My parents always kept a really large garden with raised beds. My dad taught me how to drastically prune the tomato plant and help it support itself with vertical strings. This method can be a bit scary to try at first, but the results are pretty incredible.

You’ll need some kind of support system for the tomato plants. When pruning them this way, they can grow very tall, over six feet high! Here is how my parents had it set up when I was small:

Tomatoes

As you can see, we prune most of the branches from down below. Throughout the season we continue to prune off the ‘suckers’ that like to grow in the fork of two branches. We wrap the main stem of the tomato plant gently around the string to help it grow strong and support itself.

Caution: Do not prune off the young leaves near the growing tip, and do not prune off the growing tip, which is called the terminal bud – the plant will die without it!

This is part of the Mittleider Method of gardening, a method my parents used my entire life. Jacob Mittleider was an amazing gardener and taught classes all over the world. His legacy lives on at Food for Everyone where you can purchase his amazing gardening books. To learn more about growing tomatoes vertically, take a look at the Growing Tomatoes book, you can view it online for free here. It explains just how to begin pruning (or pinching) your baby tomato plants as seedlings whether you grow them yourself or purchase them from a nursery.
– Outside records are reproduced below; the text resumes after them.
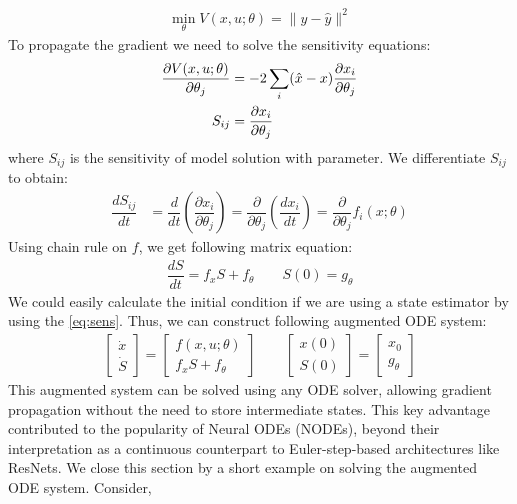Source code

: \documentclass[fontsize=11pt]{article}
\newcommand{\norm}[1]{\lVert #1 \rVert}
\theoremstyle{definition}
\begin{document}
\begin{align}
    \min\limits_{\theta} V(x, u; \theta) = \norm{y - \hat{y}}^2 
\end{align}
To propagate the gradient we need to solve the sensitivity equations:
\begin{align}
    \dfrac{\partial V(x, u; \theta)}{\partial \theta_j} &= -2 \sum_i (\hat{x} - x) \dfrac{\partial x_i}{\partial \theta_j} \notag \\ 
    S_{ij} &= \dfrac{\partial x_i}{\partial \theta_j}
    \label{eq:sens}
\end{align}
where $S_{ij}$ is the sensitivity of model solution with parameter. We differentiate $S_{ij}$ to obtain:
\begin{align}
    \dfrac{d S_{ij}}{dt} &= \dfrac{d}{dt} \left(\dfrac{\partial x_i}{\partial \theta_j}\right) =
    \dfrac{\partial}{\partial\theta_j} \left(\dfrac{d x_i}{dt}\right) = 
    \dfrac{\partial }{\partial \theta_j} f_i(x; \theta) 
\end{align}
Using chain rule on $f$, we get following matrix equation:
\begin{align}
    \dfrac{dS}{dt} = f_xS + f_{\theta} \qquad  S(0) = g_\theta
\end{align}
We could easily calculate the initial condition 
if we are using a state estimator by using the \cref{eq:sens}. Thus, we can construct
following augmented ODE system:
\begin{align}
    \begin{bmatrix} \dot{x} \\ \dot{S} \end{bmatrix} = 
    \begin{bmatrix} f(x, u; \theta) \\ f_xS + f_{\theta} \end{bmatrix}
    \qquad
    \begin{bmatrix} x(0) \\ S(0) \end{bmatrix} =
    \begin{bmatrix} x_0 \\ g_\theta \end{bmatrix}
    \label{eq:augsens}
\end{align}
This augmented system can be solved using any ODE solver, allowing gradient 
propagation without the need to store intermediate states. This key advantage 
contributed to the popularity of Neural ODEs (NODEs), beyond their interpretation 
as a continuous counterpart to Euler-step-based architectures like ResNets. We close 
this section by a short example on solving the augmented ODE system. Consider, 
\end{document}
Benefits of growing tomatoes vertically

  • Most of your tomatoes end up a nice, uniform size as they aren’t all squashed together in a big bush of a plant.
  • The tomatoes ripen more evenly, with uniform color — great if you’re sharing or selling your produce.
  • Traditional methods often leave the bushes sprawling all over the ground which can bruise or damage the fruit.
  • The gardener can more quickly see how each plant is doing, take stock of any bug infestations, blossom wilt, or other problems and remedy them.